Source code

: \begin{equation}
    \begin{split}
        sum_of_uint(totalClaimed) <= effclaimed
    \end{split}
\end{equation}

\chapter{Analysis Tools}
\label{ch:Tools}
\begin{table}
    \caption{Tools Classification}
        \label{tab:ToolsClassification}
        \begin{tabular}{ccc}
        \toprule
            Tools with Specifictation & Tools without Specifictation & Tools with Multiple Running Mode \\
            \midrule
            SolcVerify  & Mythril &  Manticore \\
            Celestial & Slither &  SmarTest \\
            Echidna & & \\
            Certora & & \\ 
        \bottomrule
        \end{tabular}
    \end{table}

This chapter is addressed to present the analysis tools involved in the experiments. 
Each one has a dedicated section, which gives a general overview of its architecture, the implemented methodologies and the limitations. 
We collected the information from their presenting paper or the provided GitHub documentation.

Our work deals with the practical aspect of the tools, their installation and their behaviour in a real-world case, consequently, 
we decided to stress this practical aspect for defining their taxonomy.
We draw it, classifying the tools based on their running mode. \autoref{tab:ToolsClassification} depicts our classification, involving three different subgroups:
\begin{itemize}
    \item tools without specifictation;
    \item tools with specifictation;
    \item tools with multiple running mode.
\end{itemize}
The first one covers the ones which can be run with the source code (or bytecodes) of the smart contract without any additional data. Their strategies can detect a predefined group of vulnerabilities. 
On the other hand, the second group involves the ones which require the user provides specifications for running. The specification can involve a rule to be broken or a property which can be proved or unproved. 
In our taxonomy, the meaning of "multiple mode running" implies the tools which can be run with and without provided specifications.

+---+

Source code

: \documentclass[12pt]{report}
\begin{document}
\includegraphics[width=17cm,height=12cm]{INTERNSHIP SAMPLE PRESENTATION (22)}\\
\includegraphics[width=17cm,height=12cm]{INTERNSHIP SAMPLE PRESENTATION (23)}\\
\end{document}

+---+

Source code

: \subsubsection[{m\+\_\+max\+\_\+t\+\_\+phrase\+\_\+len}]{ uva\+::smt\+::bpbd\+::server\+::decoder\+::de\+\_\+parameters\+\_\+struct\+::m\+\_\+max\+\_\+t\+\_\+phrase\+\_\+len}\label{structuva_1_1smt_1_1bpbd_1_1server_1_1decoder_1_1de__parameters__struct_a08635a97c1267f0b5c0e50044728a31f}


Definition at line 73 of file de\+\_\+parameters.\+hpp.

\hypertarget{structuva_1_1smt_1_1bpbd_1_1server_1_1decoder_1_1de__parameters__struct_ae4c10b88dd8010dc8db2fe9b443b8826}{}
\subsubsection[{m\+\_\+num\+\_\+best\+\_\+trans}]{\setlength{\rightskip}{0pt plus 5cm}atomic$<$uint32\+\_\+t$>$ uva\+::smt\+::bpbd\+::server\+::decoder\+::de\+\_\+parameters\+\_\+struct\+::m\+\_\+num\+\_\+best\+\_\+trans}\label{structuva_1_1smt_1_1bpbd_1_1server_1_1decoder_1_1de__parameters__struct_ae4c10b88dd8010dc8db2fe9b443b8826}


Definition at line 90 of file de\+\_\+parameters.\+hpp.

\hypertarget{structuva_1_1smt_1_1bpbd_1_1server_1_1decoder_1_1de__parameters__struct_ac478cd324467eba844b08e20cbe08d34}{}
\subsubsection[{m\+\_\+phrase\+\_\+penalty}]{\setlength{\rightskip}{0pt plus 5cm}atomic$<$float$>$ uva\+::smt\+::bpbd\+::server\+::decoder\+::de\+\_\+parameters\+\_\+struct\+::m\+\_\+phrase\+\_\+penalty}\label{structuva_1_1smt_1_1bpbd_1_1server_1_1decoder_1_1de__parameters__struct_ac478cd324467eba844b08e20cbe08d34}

+---+

TRY IT -
Show every line above in which the word "INTERNSHIP" occurs.

PROBLEM SOLUTION -
\includegraphics[width=17cm,height=12cm]{INTERNSHIP SAMPLE PRESENTATION (22)}\\
\includegraphics[width=17cm,height=12cm]{INTERNSHIP SAMPLE PRESENTATION (23)}\\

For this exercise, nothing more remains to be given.